Cambridge Assessment asked examiners to grade a series of 400 history and physics GCSE papers that had previously been deemed to fall between grades A and C, and note how confident they felt about their judgment. All marks had been removed from the scripts and the examiners were given no indication what standard they were.
Usually, examiners will be able to see the marks that a candidate has been given before deciding which grade to award. Unlike the actual grading process, where examiners are able to talk to each other about grade boundaries, these examiners were not allowed to consult anyone.
Only 40 per cent of examiners' judgments matched the original grades in the history papers. For physics, on average only a quarter of the examiners' awards were as the originals. Only one in five grade A physics papers was marked correctly.

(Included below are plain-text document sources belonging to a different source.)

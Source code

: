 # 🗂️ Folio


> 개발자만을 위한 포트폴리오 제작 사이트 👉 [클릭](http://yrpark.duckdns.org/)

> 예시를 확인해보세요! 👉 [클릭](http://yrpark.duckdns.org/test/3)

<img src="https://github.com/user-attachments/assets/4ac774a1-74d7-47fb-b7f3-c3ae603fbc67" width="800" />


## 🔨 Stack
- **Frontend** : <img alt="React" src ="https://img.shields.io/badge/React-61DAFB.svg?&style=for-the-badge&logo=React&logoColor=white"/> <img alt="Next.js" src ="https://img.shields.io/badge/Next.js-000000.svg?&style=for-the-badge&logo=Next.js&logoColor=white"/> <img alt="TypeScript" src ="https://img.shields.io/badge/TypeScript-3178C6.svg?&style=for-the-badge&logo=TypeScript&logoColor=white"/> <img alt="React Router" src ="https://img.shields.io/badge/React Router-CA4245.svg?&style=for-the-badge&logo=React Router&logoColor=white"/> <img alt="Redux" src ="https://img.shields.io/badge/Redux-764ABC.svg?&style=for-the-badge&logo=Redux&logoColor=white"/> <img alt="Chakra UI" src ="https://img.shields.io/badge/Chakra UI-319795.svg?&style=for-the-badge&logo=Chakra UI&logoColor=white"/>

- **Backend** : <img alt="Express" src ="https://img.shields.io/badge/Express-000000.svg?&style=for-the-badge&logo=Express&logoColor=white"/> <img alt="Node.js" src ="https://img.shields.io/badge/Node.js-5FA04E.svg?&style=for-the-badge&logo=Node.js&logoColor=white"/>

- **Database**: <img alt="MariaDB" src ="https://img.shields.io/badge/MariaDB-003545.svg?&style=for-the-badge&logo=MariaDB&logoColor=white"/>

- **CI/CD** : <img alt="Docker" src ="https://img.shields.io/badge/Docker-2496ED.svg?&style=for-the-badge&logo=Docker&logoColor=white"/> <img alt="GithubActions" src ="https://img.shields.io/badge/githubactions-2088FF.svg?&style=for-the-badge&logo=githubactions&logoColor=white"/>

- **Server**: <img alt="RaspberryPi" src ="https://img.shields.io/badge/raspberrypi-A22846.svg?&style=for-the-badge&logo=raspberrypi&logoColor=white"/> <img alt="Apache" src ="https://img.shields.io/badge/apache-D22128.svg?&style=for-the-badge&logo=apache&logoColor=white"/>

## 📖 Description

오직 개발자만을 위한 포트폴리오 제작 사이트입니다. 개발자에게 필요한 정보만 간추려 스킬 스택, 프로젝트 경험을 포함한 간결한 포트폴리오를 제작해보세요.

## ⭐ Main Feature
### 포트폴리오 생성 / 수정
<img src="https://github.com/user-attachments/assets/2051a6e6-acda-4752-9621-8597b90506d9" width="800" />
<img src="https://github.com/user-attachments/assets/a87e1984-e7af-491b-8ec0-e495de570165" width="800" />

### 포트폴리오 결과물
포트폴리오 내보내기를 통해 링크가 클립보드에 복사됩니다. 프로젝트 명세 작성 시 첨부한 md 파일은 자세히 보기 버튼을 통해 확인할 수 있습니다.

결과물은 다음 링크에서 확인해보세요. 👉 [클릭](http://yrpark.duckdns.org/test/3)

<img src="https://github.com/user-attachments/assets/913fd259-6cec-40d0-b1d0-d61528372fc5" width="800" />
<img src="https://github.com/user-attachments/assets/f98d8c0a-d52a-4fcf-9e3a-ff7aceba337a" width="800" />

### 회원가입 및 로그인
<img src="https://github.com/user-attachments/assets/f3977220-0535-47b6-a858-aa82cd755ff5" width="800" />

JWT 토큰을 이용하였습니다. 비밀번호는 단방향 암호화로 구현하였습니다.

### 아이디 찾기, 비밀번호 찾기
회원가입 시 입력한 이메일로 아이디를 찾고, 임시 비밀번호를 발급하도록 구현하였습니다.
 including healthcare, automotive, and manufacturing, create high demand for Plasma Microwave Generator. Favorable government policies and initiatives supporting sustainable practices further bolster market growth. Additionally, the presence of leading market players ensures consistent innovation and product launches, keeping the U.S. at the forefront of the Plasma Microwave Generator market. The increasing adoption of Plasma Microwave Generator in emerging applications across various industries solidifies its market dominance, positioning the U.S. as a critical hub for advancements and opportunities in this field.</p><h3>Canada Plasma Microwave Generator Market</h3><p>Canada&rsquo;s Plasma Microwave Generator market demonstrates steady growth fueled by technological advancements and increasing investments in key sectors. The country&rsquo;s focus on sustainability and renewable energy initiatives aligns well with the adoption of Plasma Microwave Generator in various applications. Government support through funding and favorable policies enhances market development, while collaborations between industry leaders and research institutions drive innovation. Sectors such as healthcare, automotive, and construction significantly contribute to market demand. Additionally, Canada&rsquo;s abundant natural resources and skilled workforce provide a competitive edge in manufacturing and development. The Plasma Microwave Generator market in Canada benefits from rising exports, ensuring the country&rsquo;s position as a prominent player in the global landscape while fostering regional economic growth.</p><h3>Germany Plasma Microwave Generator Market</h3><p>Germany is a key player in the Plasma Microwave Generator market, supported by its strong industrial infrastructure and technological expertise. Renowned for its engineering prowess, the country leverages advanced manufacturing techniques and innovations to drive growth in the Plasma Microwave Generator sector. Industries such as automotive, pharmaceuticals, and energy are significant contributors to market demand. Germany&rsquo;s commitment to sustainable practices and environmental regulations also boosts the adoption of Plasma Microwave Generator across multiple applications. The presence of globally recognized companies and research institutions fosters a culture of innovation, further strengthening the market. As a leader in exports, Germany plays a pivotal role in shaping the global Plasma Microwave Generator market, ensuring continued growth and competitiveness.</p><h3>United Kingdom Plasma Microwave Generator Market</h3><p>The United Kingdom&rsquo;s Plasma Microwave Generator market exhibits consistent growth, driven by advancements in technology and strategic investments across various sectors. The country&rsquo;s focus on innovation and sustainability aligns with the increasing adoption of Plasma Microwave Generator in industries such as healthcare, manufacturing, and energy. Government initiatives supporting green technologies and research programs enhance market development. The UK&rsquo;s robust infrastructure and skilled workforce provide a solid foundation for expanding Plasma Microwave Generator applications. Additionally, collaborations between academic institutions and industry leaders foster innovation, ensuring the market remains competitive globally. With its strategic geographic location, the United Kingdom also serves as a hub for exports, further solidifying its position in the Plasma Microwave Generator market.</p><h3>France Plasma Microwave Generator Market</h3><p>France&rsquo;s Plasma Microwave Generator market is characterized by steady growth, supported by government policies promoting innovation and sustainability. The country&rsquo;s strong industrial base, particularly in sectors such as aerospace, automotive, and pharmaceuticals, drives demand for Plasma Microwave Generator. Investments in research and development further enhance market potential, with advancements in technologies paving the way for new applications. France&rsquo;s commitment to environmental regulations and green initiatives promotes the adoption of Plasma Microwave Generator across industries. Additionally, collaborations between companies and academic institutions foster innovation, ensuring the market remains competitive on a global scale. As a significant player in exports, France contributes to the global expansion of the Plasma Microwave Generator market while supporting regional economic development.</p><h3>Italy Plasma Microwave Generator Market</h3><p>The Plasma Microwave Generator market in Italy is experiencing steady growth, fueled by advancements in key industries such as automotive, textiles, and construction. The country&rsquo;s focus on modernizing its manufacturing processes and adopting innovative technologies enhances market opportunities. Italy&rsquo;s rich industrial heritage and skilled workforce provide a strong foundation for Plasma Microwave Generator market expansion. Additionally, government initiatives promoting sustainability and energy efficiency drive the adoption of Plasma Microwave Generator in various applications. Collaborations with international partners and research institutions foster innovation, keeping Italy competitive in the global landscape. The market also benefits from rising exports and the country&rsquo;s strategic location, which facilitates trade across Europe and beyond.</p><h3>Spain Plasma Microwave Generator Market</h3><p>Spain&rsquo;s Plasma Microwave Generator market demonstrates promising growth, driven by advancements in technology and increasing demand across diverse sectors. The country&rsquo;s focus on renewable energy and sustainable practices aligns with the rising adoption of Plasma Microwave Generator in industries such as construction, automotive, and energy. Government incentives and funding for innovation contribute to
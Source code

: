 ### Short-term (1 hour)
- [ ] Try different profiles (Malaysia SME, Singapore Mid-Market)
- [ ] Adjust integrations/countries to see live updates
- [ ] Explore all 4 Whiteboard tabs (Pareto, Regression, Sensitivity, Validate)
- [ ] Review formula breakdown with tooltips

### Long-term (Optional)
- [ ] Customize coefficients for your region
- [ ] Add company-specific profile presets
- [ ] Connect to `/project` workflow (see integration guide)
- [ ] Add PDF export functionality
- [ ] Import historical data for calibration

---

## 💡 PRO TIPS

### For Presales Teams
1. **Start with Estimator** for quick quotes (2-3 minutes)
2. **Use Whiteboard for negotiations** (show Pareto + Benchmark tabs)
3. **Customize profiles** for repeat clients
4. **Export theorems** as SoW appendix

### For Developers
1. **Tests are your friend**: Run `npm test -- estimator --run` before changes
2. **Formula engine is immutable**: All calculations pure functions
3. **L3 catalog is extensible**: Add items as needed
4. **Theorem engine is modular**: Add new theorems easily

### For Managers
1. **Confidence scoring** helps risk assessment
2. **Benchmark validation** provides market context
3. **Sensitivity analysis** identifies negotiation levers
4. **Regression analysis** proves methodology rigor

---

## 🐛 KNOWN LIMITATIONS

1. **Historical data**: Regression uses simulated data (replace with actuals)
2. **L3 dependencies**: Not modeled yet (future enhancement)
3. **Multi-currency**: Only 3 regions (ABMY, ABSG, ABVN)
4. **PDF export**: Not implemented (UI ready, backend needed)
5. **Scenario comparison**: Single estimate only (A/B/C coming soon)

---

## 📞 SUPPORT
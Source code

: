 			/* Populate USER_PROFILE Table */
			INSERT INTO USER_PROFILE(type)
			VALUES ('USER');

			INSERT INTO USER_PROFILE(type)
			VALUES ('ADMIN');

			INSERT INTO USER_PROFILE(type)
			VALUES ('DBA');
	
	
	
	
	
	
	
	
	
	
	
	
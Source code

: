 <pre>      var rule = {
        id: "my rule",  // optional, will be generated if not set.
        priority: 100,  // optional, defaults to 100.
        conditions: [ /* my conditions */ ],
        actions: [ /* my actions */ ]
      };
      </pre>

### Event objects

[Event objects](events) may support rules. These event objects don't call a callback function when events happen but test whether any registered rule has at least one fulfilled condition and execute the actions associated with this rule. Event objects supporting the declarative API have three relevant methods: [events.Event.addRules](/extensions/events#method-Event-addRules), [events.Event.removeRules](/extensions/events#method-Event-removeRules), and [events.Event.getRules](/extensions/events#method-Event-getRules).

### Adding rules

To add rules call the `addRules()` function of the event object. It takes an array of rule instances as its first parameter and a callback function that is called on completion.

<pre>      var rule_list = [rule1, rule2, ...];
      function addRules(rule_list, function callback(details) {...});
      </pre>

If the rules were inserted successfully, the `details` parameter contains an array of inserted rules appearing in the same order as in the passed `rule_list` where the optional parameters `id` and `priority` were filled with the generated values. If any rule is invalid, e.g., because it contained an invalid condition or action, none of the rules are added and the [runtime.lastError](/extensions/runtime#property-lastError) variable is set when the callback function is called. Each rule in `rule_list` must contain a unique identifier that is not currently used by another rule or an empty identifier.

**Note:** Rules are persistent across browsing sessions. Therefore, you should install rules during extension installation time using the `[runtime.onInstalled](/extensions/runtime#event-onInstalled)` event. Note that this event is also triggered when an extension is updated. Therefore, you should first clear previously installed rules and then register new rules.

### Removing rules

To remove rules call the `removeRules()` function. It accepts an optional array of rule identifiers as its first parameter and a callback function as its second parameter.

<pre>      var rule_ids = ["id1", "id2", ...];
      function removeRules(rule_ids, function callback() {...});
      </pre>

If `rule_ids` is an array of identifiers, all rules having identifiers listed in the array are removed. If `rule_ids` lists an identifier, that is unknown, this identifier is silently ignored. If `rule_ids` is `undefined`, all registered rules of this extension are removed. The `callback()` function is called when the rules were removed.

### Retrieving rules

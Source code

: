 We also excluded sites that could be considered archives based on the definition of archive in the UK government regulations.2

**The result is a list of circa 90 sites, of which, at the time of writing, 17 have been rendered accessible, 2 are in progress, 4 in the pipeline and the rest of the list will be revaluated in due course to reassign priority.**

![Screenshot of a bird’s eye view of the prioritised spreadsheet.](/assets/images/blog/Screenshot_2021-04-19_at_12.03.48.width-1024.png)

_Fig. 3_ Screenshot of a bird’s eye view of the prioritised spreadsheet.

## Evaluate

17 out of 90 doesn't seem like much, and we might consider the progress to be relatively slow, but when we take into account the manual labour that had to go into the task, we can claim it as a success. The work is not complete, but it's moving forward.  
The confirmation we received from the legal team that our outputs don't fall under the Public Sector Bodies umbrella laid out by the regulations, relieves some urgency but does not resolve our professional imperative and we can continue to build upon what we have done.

"There seems to be a discrepancy between the standard as set at the award meeting and the judgment of the quality of work by the individual judges," said the researchers.
A spokeswoman for the OCR exam board, which is owned by Cambridge Assessment, questioned whether the findings are a cause for concern. Examiners judging for real will always be able to see the actual marks awarded to candidates, she pointed out. "There is no doubt that within a mark range awarders are able to differentiate scripts very easily and accurately," she said.
In fact, while the research examiners found it slightly easier to rank scripts in relative order of quality, many misjudged which of two scripts was worth more marks.
They found it slightly easier to rank physics papers accurately than those in history. The researchers found this unsurprising as there is often less ambiguity between right and wrong answers in physics.
But Derek Bell, chief executive of the Association for Science Education, believes that physics can be as difficult to grade as history.
"In order to have common agreement about how the grading system is interpreted, you have to agree the standard you're looking for," he said. "If you don't have that agreement, you're going to have variation. Only through moderation is marker variation minimised."
When examiners were very confident about grading a paper, their decisions tended to be more accurate. The history examiners were more confident about their judgments than the physics examiners, with good reason, it transpired.
But Sylvia Green, director of research at Cambridge Assessment, pointed out that the research conditions varied considerably from the way in which grades are awarded in actual exams.